→ GIVEN RECORDS:
++++++++++++++++++++
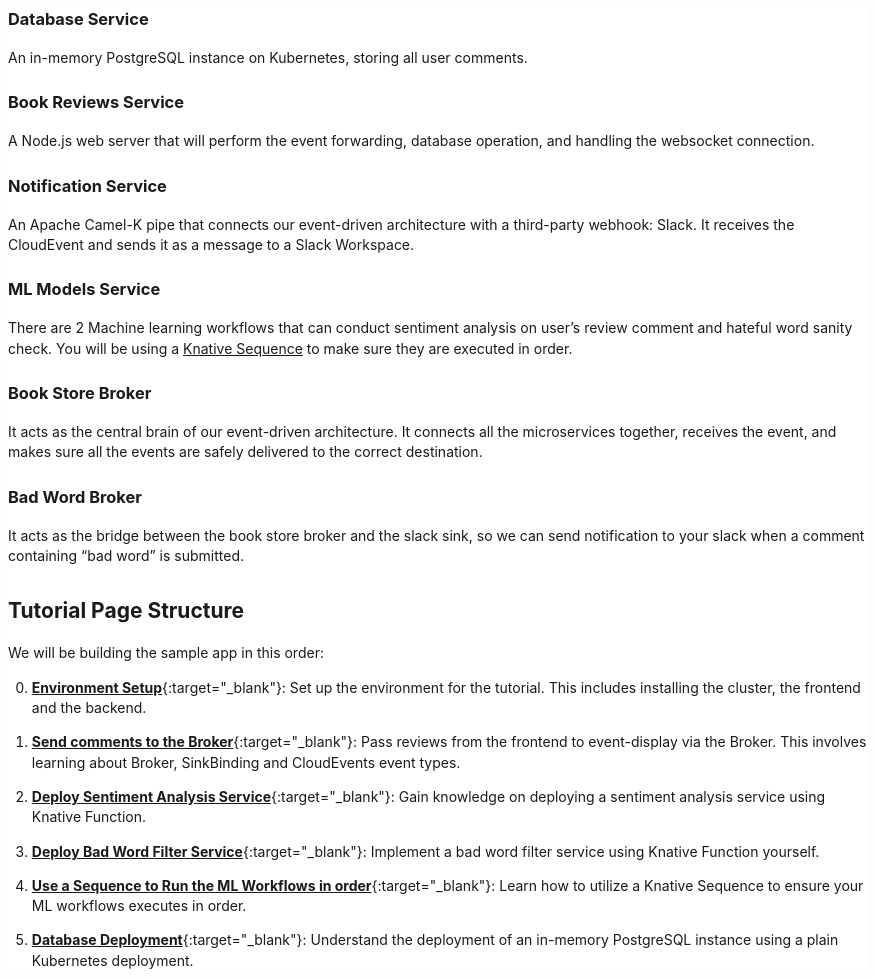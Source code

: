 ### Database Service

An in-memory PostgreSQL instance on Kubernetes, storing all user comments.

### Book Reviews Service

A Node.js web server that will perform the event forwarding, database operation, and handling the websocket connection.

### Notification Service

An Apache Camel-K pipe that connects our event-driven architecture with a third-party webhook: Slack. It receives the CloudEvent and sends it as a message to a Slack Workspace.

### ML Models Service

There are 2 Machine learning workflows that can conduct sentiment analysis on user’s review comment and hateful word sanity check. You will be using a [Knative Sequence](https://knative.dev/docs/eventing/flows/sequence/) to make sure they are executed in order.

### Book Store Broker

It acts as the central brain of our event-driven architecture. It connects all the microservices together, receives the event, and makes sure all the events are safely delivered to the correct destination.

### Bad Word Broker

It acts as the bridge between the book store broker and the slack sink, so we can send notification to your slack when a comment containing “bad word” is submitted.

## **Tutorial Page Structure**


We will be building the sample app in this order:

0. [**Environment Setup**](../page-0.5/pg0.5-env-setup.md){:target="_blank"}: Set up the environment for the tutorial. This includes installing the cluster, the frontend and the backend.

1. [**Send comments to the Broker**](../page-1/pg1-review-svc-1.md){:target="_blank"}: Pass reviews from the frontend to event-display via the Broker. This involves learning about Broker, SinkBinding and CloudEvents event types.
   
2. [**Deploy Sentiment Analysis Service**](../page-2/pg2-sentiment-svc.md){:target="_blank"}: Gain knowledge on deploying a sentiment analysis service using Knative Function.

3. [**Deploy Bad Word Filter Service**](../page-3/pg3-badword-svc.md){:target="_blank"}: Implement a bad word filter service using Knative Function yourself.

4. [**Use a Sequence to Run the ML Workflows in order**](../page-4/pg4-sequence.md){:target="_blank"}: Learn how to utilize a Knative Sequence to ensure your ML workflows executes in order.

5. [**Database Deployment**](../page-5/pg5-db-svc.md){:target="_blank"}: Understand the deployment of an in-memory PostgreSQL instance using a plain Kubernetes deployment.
++++++++++++++++++++
→ WHAT NEEDS TO BE DONE: The listing must be repeated word for word, and none of its pictures may appear in the copy.

→ OUTPUT FOR THIS TASK:
Source code

: ### Database Service

An in-memory PostgreSQL instance on Kubernetes, storing all user comments.

### Book Reviews Service

A Node.js web server that will perform the event forwarding, database operation, and handling the websocket connection.

### Notification Service

An Apache Camel-K pipe that connects our event-driven architecture with a third-party webhook: Slack. It receives the CloudEvent and sends it as a message to a Slack Workspace.

### ML Models Service

There are 2 Machine learning workflows that can conduct sentiment analysis on user’s review comment and hateful word sanity check. You will be using a [Knative Sequence](https://knative.dev/docs/eventing/flows/sequence/) to make sure they are executed in order.

### Book Store Broker

It acts as the central brain of our event-driven architecture. It connects all the microservices together, receives the event, and makes sure all the events are safely delivered to the correct destination.

### Bad Word Broker

It acts as the bridge between the book store broker and the slack sink, so we can send notification to your slack when a comment containing “bad word” is submitted.

## **Tutorial Page Structure**


We will be building the sample app in this order:

0. [**Environment Setup**](../page-0.5/pg0.5-env-setup.md){:target="_blank"}: Set up the environment for the tutorial. This includes installing the cluster, the frontend and the backend.

1. [**Send comments to the Broker**](../page-1/pg1-review-svc-1.md){:target="_blank"}: Pass reviews from the frontend to event-display via the Broker. This involves learning about Broker, SinkBinding and CloudEvents event types.
   
2. [**Deploy Sentiment Analysis Service**](../page-2/pg2-sentiment-svc.md){:target="_blank"}: Gain knowledge on deploying a sentiment analysis service using Knative Function.

3. [**Deploy Bad Word Filter Service**](../page-3/pg3-badword-svc.md){:target="_blank"}: Implement a bad word filter service using Knative Function yourself.

4. [**Use a Sequence to Run the ML Workflows in order**](../page-4/pg4-sequence.md){:target="_blank"}: Learn how to utilize a Knative Sequence to ensure your ML workflows executes in order.

5. [**Database Deployment**](../page-5/pg5-db-svc.md){:target="_blank"}: Understand the deployment of an in-memory PostgreSQL instance using a plain Kubernetes deployment.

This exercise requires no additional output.